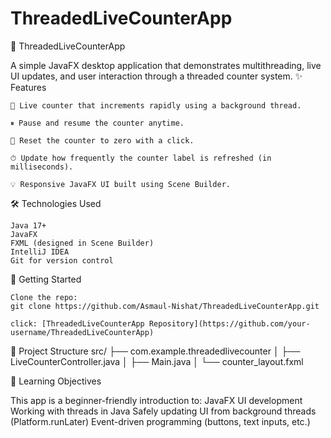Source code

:# ThreadedLiveCounterApp
🧵 ThreadedLiveCounterApp

A simple JavaFX desktop application that demonstrates multithreading, live UI updates, and user interaction through a threaded counter system.
✨ Features

    🔢 Live counter that increments rapidly using a background thread.

    ⏸ Pause and resume the counter anytime.

    🔁 Reset the counter to zero with a click.

    ⏱ Update how frequently the counter label is refreshed (in milliseconds).

    💡 Responsive JavaFX UI built using Scene Builder.


🛠 Technologies Used

    Java 17+
    JavaFX
    FXML (designed in Scene Builder)
    IntelliJ IDEA
    Git for version control

🚀 Getting Started

    Clone the repo:
    git clone https://github.com/Asmaul-Nishat/ThreadedLiveCounterApp.git

    click: [ThreadedLiveCounterApp Repository](https://github.com/your-username/ThreadedLiveCounterApp)

📂 Project Structure
src/
├── com.example.threadedlivecounter
│   ├── LiveCounterController.java
│   ├── Main.java
│   └── counter_layout.fxml

📌 Learning Objectives

This app is a beginner-friendly introduction to:
    JavaFX UI development
    Working with threads in Java
    Safely updating UI from background threads (Platform.runLater)
    Event-driven programming (buttons, text inputs, etc.)
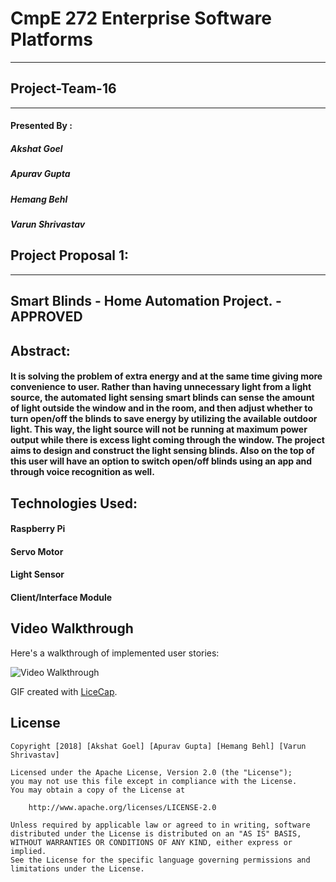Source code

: # CmpE 272 Enterprise Software Platforms
----------------------------------------------------------------------------------------------------------
## Project-Team-16
----------------------------------------------------------------------------------------------------------
#### Presented By :
##### Akshat Goel
##### Apurav Gupta
##### Hemang Behl
##### Varun Shrivastav


## Project Proposal 1:
-----------------------------------------------------------------------------------------------------------
**Smart Blinds - Home Automation Project. - APPROVED**
------------------------------------------------------------------------------------------------------------
## Abstract: 

#### It is solving the problem of extra energy and at the same time giving more convenience to user. Rather than having unnecessary light from a light source, the automated light sensing smart blinds can sense the amount of light outside the window and in the room, and then adjust whether to turn open/off the blinds to save energy by utilizing the available outdoor light. This way, the light source will not be running at maximum power output while there is excess light coming through the window. The project aims to design and construct the light sensing blinds. Also on the top of this user will have an option to switch open/off blinds using an app and through voice recognition as well.

## Technologies Used:

#### Raspberry Pi
#### Servo Motor
#### Light Sensor
#### Client/Interface Module

## Video Walkthrough

Here's a walkthrough of implemented user stories:

<img  title='Video Walkthrough' width='' alt='Video Walkthrough' />

GIF created with [LiceCap](http://www.cockos.com/licecap/).

## License

    Copyright [2018] [Akshat Goel] [Apurav Gupta] [Hemang Behl] [Varun Shrivastav]

    Licensed under the Apache License, Version 2.0 (the "License");
    you may not use this file except in compliance with the License.
    You may obtain a copy of the License at

        http://www.apache.org/licenses/LICENSE-2.0

    Unless required by applicable law or agreed to in writing, software
    distributed under the License is distributed on an "AS IS" BASIS,
    WITHOUT WARRANTIES OR CONDITIONS OF ANY KIND, either express or implied.
    See the License for the specific language governing permissions and
    limitations under the License.
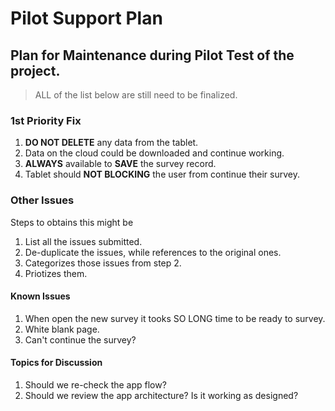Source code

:# Pilot Support Plan
## Plan for Maintenance during Pilot Test of the project.

> ALL of the list below are still need to be finalized.

### 1st Priority Fix
1. **DO NOT DELETE** any data from the tablet.
1. Data on the cloud could be downloaded and continue working.
1. **ALWAYS** available to **SAVE** the survey record.
1. Tablet should **NOT BLOCKING** the user from continue their survey.

### Other Issues
Steps to obtains this might be
1. List all the issues submitted.
1. De-duplicate the issues, while references to the original ones.
1. Categorizes those issues from step 2.
1. Priotizes them.

#### Known Issues
1. When open the new survey it tooks SO LONG time to be ready to survey.
1. White blank page.
1. Can't continue the survey?

#### Topics for Discussion
1. Should we re-check the app flow?
1. Should we review the app architecture? Is it working as designed?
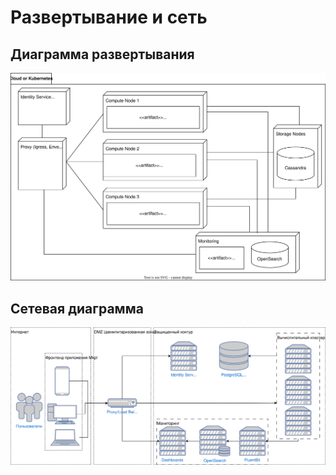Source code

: # Развертывание и сеть

## Диаграмма развертывания

![Диаграмма развертывания](deployment.drawio.svg)

## Сетевая диаграмма

![Сетевая диаграмма](network.drawio.svg)
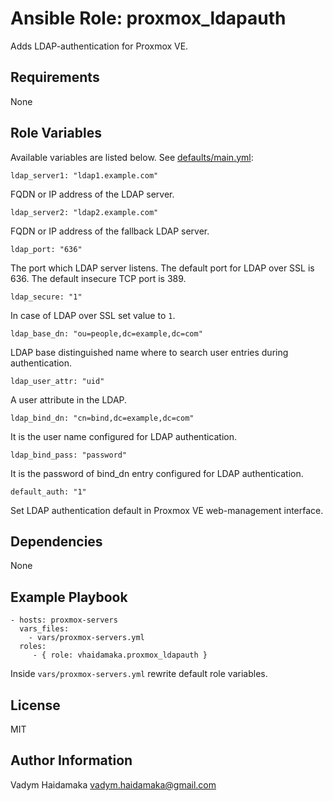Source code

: Ansible Role: proxmox_ldapauth
=========

Adds LDAP-authentication for Proxmox VE.

Requirements
------------

None

Role Variables
--------------
Available variables are listed below. See [defaults/main.yml](defaults/main.yml):

    ldap_server1: "ldap1.example.com"

FQDN or IP address of the LDAP server.

    ldap_server2: "ldap2.example.com"

FQDN or IP address of the fallback LDAP server.

    ldap_port: "636"

The port which LDAP server listens. The default port for LDAP over SSL is 636. The default insecure TCP port is 389.

    ldap_secure: "1"

In case of LDAP over SSL set value to `1`.

    ldap_base_dn: "ou=people,dc=example,dc=com"

LDAP base distinguished name where to search user entries during authentication.

    ldap_user_attr: "uid"

A user attribute in the LDAP.

    ldap_bind_dn: "cn=bind,dc=example,dc=com"

It is the user name configured for LDAP authentication.

    ldap_bind_pass: "password"

It is the password of bind_dn entry configured for LDAP authentication.

    default_auth: "1"

Set LDAP authentication default in Proxmox VE web-management interface.

Dependencies
------------

None

Example Playbook
----------------

    - hosts: proxmox-servers
      vars_files:
        - vars/proxmox-servers.yml
      roles:
         - { role: vhaidamaka.proxmox_ldapauth }

Inside `vars/proxmox-servers.yml` rewrite default role variables.

License
-------

MIT

Author Information
------------------

Vadym Haidamaka vadym.haidamaka@gmail.com
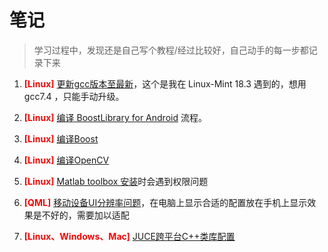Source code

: # 笔记

> 学习过程中，发现还是自己写个教程/经过比较好，自己动手的每一步都记录下来

1.  <font color=red >**[Linux]**</font>  [更新gcc版本至最新](/Notes/升级gcc\g++.md)，这个是我在 Linux-Mint 18.3 遇到的，想用 gcc7.4 ，只能手动升级。

2.   <font color=red >**[Linux]**</font> [编译 BoostLibrary for Android](/Notes/编译Boost_for_Android.md) 流程。

3.  <font color=red >**[Linux]**</font> [编译Boost](/Notes/Linux编译Boost.md)

4.  <font color=red >**[Linux]**</font> [编译OpenCV](/Notes/Linux编译OpenCV.md)

5. <font color=red >**[Linux]**</font> [Matlab toolbox 安装](/Notes/Matlab添加工具箱权限问题.md)时会遇到权限问题

6. <font color=red >**[QML]**</font> [移动设备UI分辨率问题](/Notes/移动端app开发UI自适应问题.md)，在电脑上显示合适的配置放在手机上显示效果是不好的，需要加以适配

7. <font color=red >**[Linux、Windows、Mac]**</font> [JUCE跨平台C++类库配置](JUCE配置基础.md)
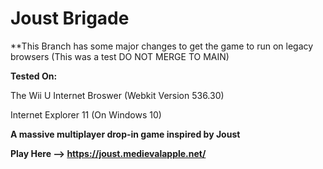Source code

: # Joust Brigade

**This Branch has some major changes to get the game to run on legacy browsers (This was a test DO NOT MERGE TO MAIN)

**Tested On:**

 The Wii U Internet Broswer (Webkit Version 536.30)
 
 Internet Explorer 11 (On Windows 10)


**A massive multiplayer drop-in game inspired by Joust**

**Play Here --> https://joust.medievalapple.net/**
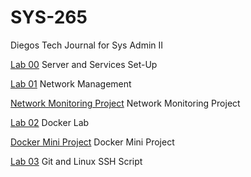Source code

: # SYS-265
Diegos Tech Journal for Sys Admin II

[Lab 00](https://github.com/dpzrz/SYS-265/blob/main/lab00.md) Server and Services Set-Up

[Lab 01](https://github.com/dpzrz/SYS-265/blob/main/lab01.md) Network Management

[Network Monitoring Project]() Network Monitoring Project

[Lab 02](https://github.com/dpzrz/SYS-265/blob/main/lab02.md) Docker Lab

[Docker Mini Project](https://github.com/dpzrz/Docker-Mini-Project-SYS265) Docker Mini Project

[Lab 03]() Git and Linux SSH Script

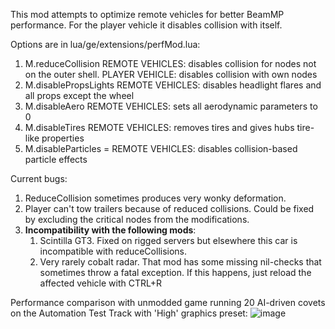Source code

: This mod attempts to optimize remote vehicles for better BeamMP performance. For the player vehicle it disables collision with itself.

Options are in lua/ge/extensions/perfMod.lua:

1. M.reduceCollision REMOTE VEHICLES: disables collision for nodes not on the outer shell. PLAYER VEHICLE: disables collision with own nodes
2. M.disablePropsLights REMOTE VEHICLES: disables headlight flares and all props except the wheel
3. M.disableAero REMOTE VEHICLES: sets all aerodynamic parameters to 0
4. M.disableTires REMOTE VEHICLES: removes tires and gives hubs tire-like properties
5. M.disableParticles = REMOTE VEHICLES: disables collision-based particle effects

Current bugs: 
1. ReduceCollision sometimes produces very wonky deformation.
2. Player can't tow trailers because of reduced collisions. Could be fixed by excluding the critical nodes from the modifications.
3. **Incompatibility with the following mods**:
   1. Scintilla GT3. Fixed on rigged servers but elsewhere this car is incompatible with reduceCollisions.
   2. Very rarely cobalt radar. That mod has some missing nil-checks that sometimes throw a fatal exception. If this happens, just reload the affected vehicle with CTRL+R

Performance comparison with unmodded game running 20 AI-driven covets on the Automation Test Track with 'High' graphics preset:
![image](https://github.com/user-attachments/assets/94d24680-cb86-4e64-a4c9-7c21b78207a4)
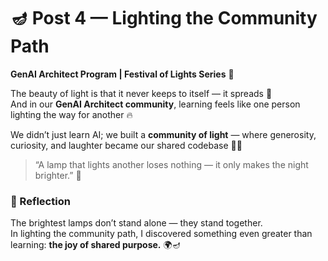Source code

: ﻿# 🪔 Post 4 — Lighting the Community Path
**GenAI Architect Program | Festival of Lights Series** 🌟  

The beauty of light is that it never keeps to itself — it spreads 🌠  
And in our **GenAI Architect community**, learning feels like one person lighting the way for another 🔥  

We didn’t just learn AI; we built a **community of light** — where generosity, curiosity, and laughter became our shared codebase 💬💛  

> “A lamp that lights another loses nothing — it only makes the night brighter.” 🌟  

### 💭 Reflection
The brightest lamps don’t stand alone — they stand together.  
In lighting the community path, I discovered something even greater than learning: **the joy of shared purpose.** 🌍🪔  
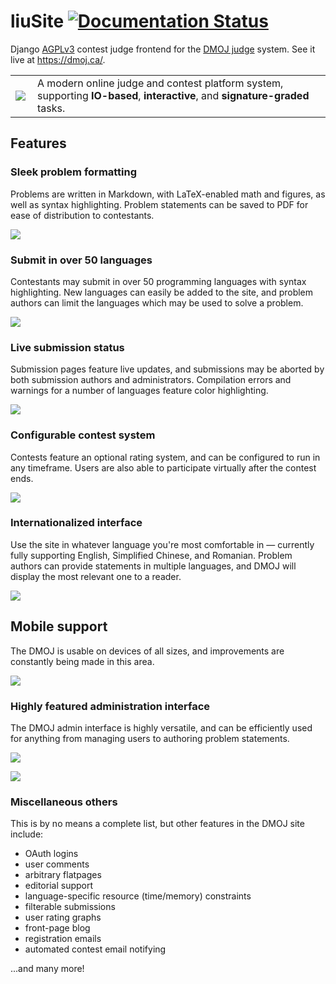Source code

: liuSite [![Documentation Status](https://readthedocs.org/projects/dmoj/badge/?version=latest)](http://dmoj.readthedocs.org/en/latest/?badge=latest)
=====
Django [AGPLv3](https://github.com/DMOJ/site/blob/master/LICENSE) contest judge frontend for the [DMOJ judge](https://github.com/DMOJ/judge) system. See it live at https://dmoj.ca/.

<table>
<tr>
<td>
<a href="http://dmoj.ca">
<img src="https://avatars2.githubusercontent.com/u/6934864?v=3&s=100" align="left"></img>
</a>
</td>
<td>
A modern online judge and contest platform system, supporting <b>IO-based</b>, <b>interactive</b>, and <b>signature-graded</b> tasks.
</td>
</tr>
</table>

## Features

### Sleek problem formatting
Problems are written in Markdown, with LaTeX-enabled math and figures, as well as syntax highlighting. Problem statements can be saved to PDF for ease of distribution to contestants.


![](https://dmoj.ml/data/_other/readme/problem-text-demo.png)

### Submit in over 50 languages
Contestants may submit in over 50 programming languages with syntax highlighting. New languages can easily be added to the site, and problem authors can limit the languages which may be used to solve a problem.


![](https://dmoj.ml/data/_other/readme/submit-languages.png)


### Live submission status
Submission pages feature live updates, and submissions may be aborted by both submission authors and administrators. Compilation errors and warnings for a number of languages feature color highlighting.


![](https://dmoj.ml/data/_other/readme/status-updates.png)


### Configurable contest system
Contests feature an optional rating system, and can be configured to run in any timeframe. Users are also able to participate virtually after the contest ends.


![](https://dmoj.ml/data/_other/readme/contest-list.png)


### Internationalized interface
Use the site in whatever language you're most comfortable in &mdash; currently fully supporting English, Simplified Chinese, and Romanian. Problem authors can provide statements in multiple languages, and DMOJ will display the most relevant one to a reader.


![](https://dmoj.ml/data/_other/readme/i18n.png)


## Mobile support
The DMOJ is usable on devices of all sizes, and improvements are constantly being made in this area.

![](https://dmoj.ml/data/_other/readme/mobile-c.png)


### Highly featured administration interface
The DMOJ admin interface is highly versatile, and can be efficiently used for anything from managing users to authoring problem statements.


![](https://dmoj.ml/data/_other/readme/problem-admin.png)

![](https://dmoj.ml/data/_other/readme/admin-dashboard.png)


### Miscellaneous others
This is by no means a complete list, but other features in the DMOJ site include:

* OAuth logins
* user comments
* arbitrary flatpages
* editorial support
* language-specific resource (time/memory) constraints
* filterable submissions
* user rating graphs
* front-page blog
* registration emails
* automated contest email notifying

...and many more!
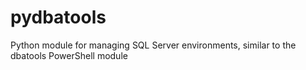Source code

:# pydbatools
Python module for managing SQL Server environments, similar to the dbatools PowerShell module

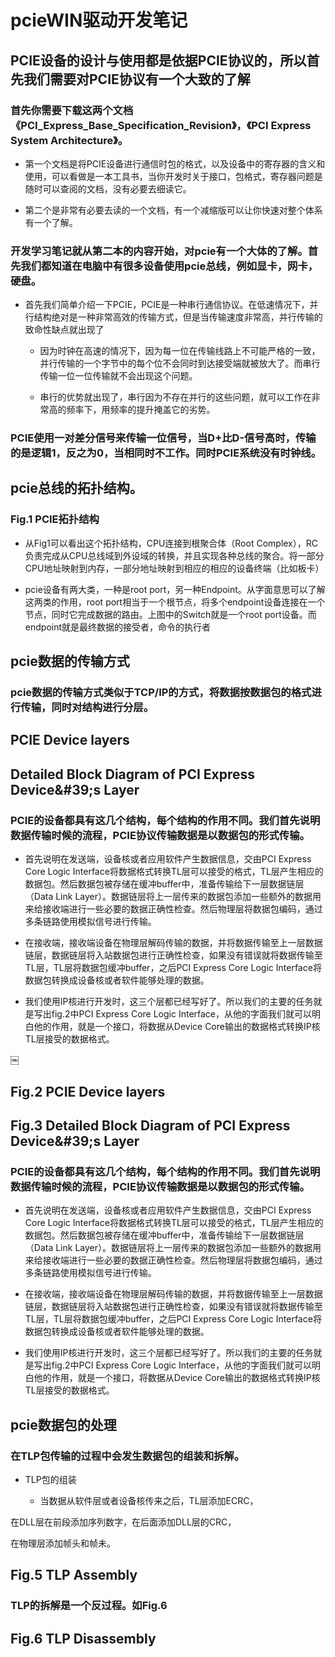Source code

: # pcieWIN驱动开发笔记

## PCIE设备的设计与使用都是依据PCIE协议的，所以首先我们需要对PCIE协议有一个大致的了解

### 首先你需要下载这两个文档《PCI_Express_Base_Specification_Revision》，《PCI Express System Architecture》。

- 第一个文档是将PCIE设备进行通信时包的格式，以及设备中的寄存器的含义和使用，可以看做是一本工具书，当你开发时关于接口，包格式，寄存器问题是随时可以查阅的文档，没有必要去细读它。

- 第二个是非常有必要去读的一个文档，有一个减缩版可以让你快速对整个体系有一个了解。

### 开发学习笔记就从第二本的内容开始，对pcie有一个大体的了解。首先我们都知道在电脑中有很多设备使用pcie总线，例如显卡，网卡，硬盘。

- 首先我们简单介绍一下PCIE，PCIE是一种串行通信协议。在低速情况下，并行结构绝对是一种非常高效的传输方式，但是当传输速度非常高，并行传输的致命性缺点就出现了

	- 因为时钟在高速的情况下，因为每一位在传输线路上不可能严格的一致，并行传输的一个字节中的每个位不会同时到达接受端就被放大了。而串行传输一位一位传输就不会出现这个问题。

	- 串行的优势就出现了，串行因为不存在并行的这些问题，就可以工作在非常高的频率下，用频率的提升掩盖它的劣势。

### PCIE使用一对差分信号来传输一位信号，当D+比D-信号高时，传输的是逻辑1，反之为0，当相同时不工作。同时PCIE系统没有时钟线。

## pcie总线的拓扑结构。

### Fig.1 PCIE拓扑结构

- 从Fig1可以看出这个拓扑结构，CPU连接到根聚合体（Root Complex），RC负责完成从CPU总线域到外设域的转换，并且实现各种总线的聚合。将一部分CPU地址映射到内存，一部分地址映射到相应的相应的设备终端（比如板卡）

- pcie设备有两大类，一种是root port，另一种Endpoint。从字面意思可以了解这两类的作用，root port相当于一个根节点，将多个endpoint设备连接在一个节点，同时它完成数据的路由。上图中的Switch就是一个root port设备。而endpoint就是最终数据的接受者，命令的执行者

## pcie数据的传输方式

### pcie数据的传输方式类似于TCP/IP的方式，将数据按数据包的格式进行传输，同时对结构进行分层。

## PCIE Device layers

## Detailed Block Diagram of PCI Express Device&amp;#39;s Layer

### PCIE的设备都具有这几个结构，每个结构的作用不同。我们首先说明数据传输时候的流程，PCIE协议传输数据是以数据包的形式传输。

- 首先说明在发送端，设备核或者应用软件产生数据信息，交由PCI Express Core Logic Interface将数据格式转换TL层可以接受的格式，TL层产生相应的数据包。然后数据包被存储在缓冲buffer中，准备传输给下一层数据链层（Data Link Layer）。数据链层将上一层传来的数据包添加一些额外的数据用来给接收端进行一些必要的数据正确性检查。然后物理层将数据包编码，通过多条链路使用模拟信号进行传输。

- 在接收端，接收端设备在物理层解码传输的数据，并将数据传输至上一层数据链层，数据链层将入站数据包进行正确性检查，如果没有错误就将数据传输至TL层，TL层将数据包缓冲buffer，之后PCI Express Core Logic Interface将数据包转换成设备核或者软件能够处理的数据。

- 我们使用IP核进行开发时，这三个层都已经写好了。所以我们的主要的任务就是写出fig.2中PCI Express Core Logic Interface，从他的字面我们就可以明白他的作用，就是一个接口，将数据从Device Core输出的数据格式转换IP核TL层接受的数据格式。

￼


## Fig.2 PCIE Device layers

## Fig.3 Detailed Block Diagram of PCI Express Device&amp;#39;s Layer

### PCIE的设备都具有这几个结构，每个结构的作用不同。我们首先说明数据传输时候的流程，PCIE协议传输数据是以数据包的形式传输。

- 首先说明在发送端，设备核或者应用软件产生数据信息，交由PCI Express Core Logic Interface将数据格式转换TL层可以接受的格式，TL层产生相应的数据包。然后数据包被存储在缓冲buffer中，准备传输给下一层数据链层（Data Link Layer）。数据链层将上一层传来的数据包添加一些额外的数据用来给接收端进行一些必要的数据正确性检查。然后物理层将数据包编码，通过多条链路使用模拟信号进行传输。

- 在接收端，接收端设备在物理层解码传输的数据，并将数据传输至上一层数据链层，数据链层将入站数据包进行正确性检查，如果没有错误就将数据传输至TL层，TL层将数据包缓冲buffer，之后PCI Express Core Logic Interface将数据包转换成设备核或者软件能够处理的数据。

- 我们使用IP核进行开发时，这三个层都已经写好了。所以我们的主要的任务就是写出fig.2中PCI Express Core Logic Interface，从他的字面我们就可以明白他的作用，就是一个接口，将数据从Device Core输出的数据格式转换IP核TL层接受的数据格式。

## pcie数据包的处理

### 在TLP包传输的过程中会发生数据包的组装和拆解。

- TLP包的组装

	- 当数据从软件层或者设备核传来之后，TL层添加ECRC，

在DLL层在前段添加序列数字，在后面添加DLL层的CRC，

在物理层添加帧头和帧未。

## Fig.5 TLP Assembly

### TLP的拆解是一个反过程。如Fig.6

## Fig.6 TLP Disassembly

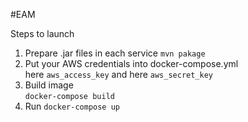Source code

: #EAM

Steps to launch
1. Prepare .jar files in each service `mvn pakage`
2. Put your AWS credentials into docker-compose.yml  
here `aws_access_key` and here `aws_secret_key`
3. Build image  
`docker-compose build`
4. Run
`docker-compose up`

*-*-*

After locating the line holding "### Live submission status" above, output exactly that line and every line after it through the line holding "### Miscellaneous others". Include nothing else.

Answer space
### Live submission status
Submission pages feature live updates, and submissions may be aborted by both submission authors and administrators. Compilation errors and warnings for a number of languages feature color highlighting.


![](https://dmoj.ml/data/_other/readme/status-updates.png)


### Configurable contest system
Contests feature an optional rating system, and can be configured to run in any timeframe. Users are also able to participate virtually after the contest ends.


![](https://dmoj.ml/data/_other/readme/contest-list.png)


### Internationalized interface
Use the site in whatever language you're most comfortable in &mdash; currently fully supporting English, Simplified Chinese, and Romanian. Problem authors can provide statements in multiple languages, and DMOJ will display the most relevant one to a reader.


![](https://dmoj.ml/data/_other/readme/i18n.png)


## Mobile support
The DMOJ is usable on devices of all sizes, and improvements are constantly being made in this area.

![](https://dmoj.ml/data/_other/readme/mobile-c.png)


### Highly featured administration interface
The DMOJ admin interface is highly versatile, and can be efficiently used for anything from managing users to authoring problem statements.


![](https://dmoj.ml/data/_other/readme/problem-admin.png)

![](https://dmoj.ml/data/_other/readme/admin-dashboard.png)


### Miscellaneous others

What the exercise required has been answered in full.